Records for this task section start
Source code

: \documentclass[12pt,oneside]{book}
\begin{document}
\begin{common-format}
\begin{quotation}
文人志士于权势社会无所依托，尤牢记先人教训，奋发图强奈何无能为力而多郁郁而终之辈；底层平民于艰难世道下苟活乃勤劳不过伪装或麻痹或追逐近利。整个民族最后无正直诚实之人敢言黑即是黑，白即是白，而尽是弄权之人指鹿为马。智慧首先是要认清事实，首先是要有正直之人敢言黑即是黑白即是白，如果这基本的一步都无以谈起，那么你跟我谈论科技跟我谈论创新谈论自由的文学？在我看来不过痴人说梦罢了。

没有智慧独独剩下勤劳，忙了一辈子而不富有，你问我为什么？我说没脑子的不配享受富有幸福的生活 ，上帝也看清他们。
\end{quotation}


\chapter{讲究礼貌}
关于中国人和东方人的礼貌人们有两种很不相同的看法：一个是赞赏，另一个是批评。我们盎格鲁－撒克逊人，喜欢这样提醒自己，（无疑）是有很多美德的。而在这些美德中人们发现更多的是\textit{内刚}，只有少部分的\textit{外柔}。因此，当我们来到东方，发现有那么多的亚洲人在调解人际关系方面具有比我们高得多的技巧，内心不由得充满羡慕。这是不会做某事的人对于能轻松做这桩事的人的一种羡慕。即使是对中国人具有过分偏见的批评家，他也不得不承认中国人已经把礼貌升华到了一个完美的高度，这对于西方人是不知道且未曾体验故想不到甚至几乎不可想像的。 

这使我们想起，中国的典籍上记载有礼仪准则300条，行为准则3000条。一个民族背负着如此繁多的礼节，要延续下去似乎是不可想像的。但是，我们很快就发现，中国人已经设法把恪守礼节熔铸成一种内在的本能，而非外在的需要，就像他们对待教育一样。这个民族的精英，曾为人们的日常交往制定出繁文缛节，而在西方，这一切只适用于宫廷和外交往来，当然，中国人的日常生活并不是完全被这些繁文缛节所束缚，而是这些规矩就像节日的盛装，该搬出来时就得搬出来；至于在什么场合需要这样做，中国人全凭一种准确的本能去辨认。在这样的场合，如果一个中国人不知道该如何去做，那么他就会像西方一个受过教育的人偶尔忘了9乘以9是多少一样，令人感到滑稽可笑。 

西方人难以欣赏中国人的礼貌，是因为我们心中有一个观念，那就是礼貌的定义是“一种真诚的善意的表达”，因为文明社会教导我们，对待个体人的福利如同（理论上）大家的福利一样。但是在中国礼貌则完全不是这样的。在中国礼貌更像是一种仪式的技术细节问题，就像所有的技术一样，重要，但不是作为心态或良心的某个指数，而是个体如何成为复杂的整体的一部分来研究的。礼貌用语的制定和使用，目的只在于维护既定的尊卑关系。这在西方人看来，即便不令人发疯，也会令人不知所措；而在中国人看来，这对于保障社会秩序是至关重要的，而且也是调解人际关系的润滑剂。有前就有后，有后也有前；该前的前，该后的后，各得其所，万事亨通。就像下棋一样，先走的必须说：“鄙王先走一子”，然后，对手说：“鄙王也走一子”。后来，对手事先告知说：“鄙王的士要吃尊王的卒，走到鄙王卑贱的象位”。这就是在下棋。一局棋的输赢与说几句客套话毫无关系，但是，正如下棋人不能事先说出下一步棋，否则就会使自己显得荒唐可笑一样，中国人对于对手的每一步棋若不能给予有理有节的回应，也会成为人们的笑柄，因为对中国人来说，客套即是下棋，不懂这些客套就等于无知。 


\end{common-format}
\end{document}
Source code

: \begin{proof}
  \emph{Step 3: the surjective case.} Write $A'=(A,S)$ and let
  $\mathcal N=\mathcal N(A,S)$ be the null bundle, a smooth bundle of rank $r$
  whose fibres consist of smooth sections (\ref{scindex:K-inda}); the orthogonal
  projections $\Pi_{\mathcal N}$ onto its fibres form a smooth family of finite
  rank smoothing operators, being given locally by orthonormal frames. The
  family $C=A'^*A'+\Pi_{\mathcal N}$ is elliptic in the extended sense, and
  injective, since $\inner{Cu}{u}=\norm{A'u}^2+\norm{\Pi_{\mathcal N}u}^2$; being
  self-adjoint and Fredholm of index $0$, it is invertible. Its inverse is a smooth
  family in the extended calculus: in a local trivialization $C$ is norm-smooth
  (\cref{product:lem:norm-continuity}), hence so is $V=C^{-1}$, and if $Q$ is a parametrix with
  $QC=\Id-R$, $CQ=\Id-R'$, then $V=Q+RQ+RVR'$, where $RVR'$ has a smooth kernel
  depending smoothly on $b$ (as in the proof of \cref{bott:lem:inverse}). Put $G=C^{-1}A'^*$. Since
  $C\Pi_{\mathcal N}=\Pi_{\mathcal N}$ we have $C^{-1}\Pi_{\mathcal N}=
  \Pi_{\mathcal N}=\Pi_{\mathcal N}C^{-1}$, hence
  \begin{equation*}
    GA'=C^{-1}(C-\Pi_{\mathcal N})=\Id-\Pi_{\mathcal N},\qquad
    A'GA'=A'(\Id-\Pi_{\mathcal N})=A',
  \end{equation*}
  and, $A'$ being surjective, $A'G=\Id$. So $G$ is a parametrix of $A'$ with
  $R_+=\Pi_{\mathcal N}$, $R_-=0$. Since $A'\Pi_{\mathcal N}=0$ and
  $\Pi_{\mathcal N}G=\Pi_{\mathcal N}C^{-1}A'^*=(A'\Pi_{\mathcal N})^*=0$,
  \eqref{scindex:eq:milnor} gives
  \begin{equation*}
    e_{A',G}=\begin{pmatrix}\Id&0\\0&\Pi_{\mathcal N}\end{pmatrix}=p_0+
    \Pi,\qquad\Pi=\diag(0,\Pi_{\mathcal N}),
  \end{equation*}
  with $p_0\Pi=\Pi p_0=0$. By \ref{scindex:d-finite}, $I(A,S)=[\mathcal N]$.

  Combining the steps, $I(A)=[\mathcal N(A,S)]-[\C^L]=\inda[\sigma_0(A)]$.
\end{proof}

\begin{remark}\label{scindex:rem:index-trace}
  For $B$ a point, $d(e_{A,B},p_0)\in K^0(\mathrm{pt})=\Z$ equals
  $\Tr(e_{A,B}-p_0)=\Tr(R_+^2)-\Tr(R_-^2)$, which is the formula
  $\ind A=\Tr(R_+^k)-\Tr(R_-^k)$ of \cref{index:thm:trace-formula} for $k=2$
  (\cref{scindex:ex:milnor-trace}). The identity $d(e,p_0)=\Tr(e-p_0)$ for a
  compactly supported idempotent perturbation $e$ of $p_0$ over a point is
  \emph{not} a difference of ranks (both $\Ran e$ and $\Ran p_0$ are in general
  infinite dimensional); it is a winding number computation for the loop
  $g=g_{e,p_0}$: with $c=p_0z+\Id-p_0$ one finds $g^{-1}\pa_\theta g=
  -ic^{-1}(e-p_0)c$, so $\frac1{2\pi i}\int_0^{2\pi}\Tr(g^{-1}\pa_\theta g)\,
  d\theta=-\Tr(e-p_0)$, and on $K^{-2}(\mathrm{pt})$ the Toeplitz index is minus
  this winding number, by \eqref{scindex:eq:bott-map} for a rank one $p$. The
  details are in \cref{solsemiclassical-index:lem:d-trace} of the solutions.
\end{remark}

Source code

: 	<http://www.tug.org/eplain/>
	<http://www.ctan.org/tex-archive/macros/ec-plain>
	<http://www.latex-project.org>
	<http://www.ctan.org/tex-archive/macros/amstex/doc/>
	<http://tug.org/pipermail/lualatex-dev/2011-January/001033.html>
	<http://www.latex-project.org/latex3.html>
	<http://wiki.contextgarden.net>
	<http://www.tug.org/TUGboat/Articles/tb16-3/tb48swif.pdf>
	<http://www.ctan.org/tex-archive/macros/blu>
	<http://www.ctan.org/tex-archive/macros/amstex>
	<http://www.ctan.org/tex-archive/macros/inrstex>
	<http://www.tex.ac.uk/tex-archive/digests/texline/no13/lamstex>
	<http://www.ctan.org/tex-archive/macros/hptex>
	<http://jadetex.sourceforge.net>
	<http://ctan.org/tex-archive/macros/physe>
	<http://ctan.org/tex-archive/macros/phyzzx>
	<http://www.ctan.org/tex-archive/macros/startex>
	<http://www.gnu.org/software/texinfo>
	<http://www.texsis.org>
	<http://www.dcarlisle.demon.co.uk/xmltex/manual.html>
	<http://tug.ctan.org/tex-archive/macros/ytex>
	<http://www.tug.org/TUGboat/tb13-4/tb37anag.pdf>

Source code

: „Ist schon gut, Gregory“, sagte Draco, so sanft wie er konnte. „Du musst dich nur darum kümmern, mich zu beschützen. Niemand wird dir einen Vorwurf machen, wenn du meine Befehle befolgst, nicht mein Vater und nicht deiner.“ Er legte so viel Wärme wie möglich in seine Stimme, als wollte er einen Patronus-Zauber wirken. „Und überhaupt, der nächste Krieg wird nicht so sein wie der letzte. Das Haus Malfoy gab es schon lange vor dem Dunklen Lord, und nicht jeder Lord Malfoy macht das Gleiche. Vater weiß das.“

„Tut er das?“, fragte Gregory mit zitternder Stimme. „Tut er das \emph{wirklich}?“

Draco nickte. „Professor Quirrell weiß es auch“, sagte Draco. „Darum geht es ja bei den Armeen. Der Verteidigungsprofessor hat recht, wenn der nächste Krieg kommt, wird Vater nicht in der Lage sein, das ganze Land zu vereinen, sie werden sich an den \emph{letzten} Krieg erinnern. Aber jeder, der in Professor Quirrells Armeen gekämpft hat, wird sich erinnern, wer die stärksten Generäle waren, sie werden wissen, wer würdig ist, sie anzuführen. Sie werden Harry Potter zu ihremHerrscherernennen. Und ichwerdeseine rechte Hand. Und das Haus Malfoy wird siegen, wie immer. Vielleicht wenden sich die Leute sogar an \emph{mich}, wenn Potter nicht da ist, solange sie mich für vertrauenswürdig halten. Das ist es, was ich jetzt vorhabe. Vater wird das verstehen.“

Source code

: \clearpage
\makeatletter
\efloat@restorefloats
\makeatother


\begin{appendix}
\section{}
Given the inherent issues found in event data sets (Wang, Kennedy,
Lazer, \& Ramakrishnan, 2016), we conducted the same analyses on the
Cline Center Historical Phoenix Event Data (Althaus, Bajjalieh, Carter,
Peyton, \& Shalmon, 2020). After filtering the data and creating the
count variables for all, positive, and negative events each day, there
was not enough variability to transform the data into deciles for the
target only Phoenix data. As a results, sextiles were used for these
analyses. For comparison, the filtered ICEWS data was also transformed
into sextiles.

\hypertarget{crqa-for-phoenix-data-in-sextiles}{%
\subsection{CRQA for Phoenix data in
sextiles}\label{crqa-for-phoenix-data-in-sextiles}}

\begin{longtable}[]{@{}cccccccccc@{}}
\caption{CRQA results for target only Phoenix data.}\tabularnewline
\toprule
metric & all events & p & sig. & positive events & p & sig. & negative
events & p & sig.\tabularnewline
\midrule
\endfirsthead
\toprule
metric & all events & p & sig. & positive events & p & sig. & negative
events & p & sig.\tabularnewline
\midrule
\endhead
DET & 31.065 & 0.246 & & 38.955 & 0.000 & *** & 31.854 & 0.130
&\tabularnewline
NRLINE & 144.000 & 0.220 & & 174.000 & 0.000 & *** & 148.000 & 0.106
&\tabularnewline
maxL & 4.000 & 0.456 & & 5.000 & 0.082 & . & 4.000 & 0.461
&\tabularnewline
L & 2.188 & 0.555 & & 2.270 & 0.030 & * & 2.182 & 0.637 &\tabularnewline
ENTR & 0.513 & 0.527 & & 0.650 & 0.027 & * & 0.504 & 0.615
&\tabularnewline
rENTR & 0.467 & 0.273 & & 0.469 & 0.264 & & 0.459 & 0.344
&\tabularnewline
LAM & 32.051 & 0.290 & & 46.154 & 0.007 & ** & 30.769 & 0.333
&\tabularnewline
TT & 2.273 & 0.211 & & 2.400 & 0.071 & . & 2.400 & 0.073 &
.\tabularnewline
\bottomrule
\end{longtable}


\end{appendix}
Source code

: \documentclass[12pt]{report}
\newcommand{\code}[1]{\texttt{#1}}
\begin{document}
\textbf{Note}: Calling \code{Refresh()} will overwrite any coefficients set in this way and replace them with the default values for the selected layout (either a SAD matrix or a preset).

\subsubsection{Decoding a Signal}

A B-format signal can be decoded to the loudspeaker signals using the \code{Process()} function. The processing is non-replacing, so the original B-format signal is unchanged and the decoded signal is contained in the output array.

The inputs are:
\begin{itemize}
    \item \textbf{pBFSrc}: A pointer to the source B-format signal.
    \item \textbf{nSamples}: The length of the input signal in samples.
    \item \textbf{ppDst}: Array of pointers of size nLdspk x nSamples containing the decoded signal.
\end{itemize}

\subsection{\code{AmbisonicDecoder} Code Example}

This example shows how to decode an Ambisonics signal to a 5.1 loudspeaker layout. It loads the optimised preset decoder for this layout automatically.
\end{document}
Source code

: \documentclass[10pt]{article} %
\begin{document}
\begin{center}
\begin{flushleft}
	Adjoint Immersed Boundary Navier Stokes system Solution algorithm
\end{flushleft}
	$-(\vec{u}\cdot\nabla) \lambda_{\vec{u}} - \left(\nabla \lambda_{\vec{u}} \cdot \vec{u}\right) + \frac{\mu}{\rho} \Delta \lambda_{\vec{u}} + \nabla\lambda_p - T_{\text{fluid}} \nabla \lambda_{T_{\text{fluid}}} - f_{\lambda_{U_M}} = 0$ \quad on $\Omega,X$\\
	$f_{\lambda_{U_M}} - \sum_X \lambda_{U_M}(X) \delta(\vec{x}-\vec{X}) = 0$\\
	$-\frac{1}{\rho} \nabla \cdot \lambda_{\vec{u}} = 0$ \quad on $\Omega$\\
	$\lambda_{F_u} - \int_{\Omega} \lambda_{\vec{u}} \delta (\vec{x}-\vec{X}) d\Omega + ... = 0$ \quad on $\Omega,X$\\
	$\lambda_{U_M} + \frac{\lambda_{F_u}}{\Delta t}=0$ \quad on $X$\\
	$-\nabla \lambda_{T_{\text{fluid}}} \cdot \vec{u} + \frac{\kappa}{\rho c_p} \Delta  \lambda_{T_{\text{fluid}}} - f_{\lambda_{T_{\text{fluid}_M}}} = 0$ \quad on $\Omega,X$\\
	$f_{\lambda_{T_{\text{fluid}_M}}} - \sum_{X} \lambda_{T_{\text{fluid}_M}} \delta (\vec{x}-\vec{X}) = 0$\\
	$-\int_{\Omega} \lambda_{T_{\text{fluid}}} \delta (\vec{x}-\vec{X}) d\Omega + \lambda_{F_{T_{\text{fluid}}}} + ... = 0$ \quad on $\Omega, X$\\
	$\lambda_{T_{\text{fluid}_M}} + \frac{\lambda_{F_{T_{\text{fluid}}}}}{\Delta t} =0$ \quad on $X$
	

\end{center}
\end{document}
Records for this task section end
## Your assignment:
Where the line containing "0$ \quad on $\Omega$\\" appears in the data above, begin there and reproduce every line to the end exactly; include nothing else.

## Task solution:
	$-\frac{1}{\rho} \nabla \cdot \lambda_{\vec{u}} = 0$ \quad on $\Omega$\\
	$\lambda_{F_u} - \int_{\Omega} \lambda_{\vec{u}} \delta (\vec{x}-\vec{X}) d\Omega + ... = 0$ \quad on $\Omega,X$\\
	$\lambda_{U_M} + \frac{\lambda_{F_u}}{\Delta t}=0$ \quad on $X$\\
	$-\nabla \lambda_{T_{\text{fluid}}} \cdot \vec{u} + \frac{\kappa}{\rho c_p} \Delta  \lambda_{T_{\text{fluid}}} - f_{\lambda_{T_{\text{fluid}_M}}} = 0$ \quad on $\Omega,X$\\
	$f_{\lambda_{T_{\text{fluid}_M}}} - \sum_{X} \lambda_{T_{\text{fluid}_M}} \delta (\vec{x}-\vec{X}) = 0$\\
	$-\int_{\Omega} \lambda_{T_{\text{fluid}}} \delta (\vec{x}-\vec{X}) d\Omega + \lambda_{F_{T_{\text{fluid}}}} + ... = 0$ \quad on $\Omega, X$\\
	$\lambda_{T_{\text{fluid}_M}} + \frac{\lambda_{F_{T_{\text{fluid}}}}}{\Delta t} =0$ \quad on $X$
	

\end{center}
\end{document}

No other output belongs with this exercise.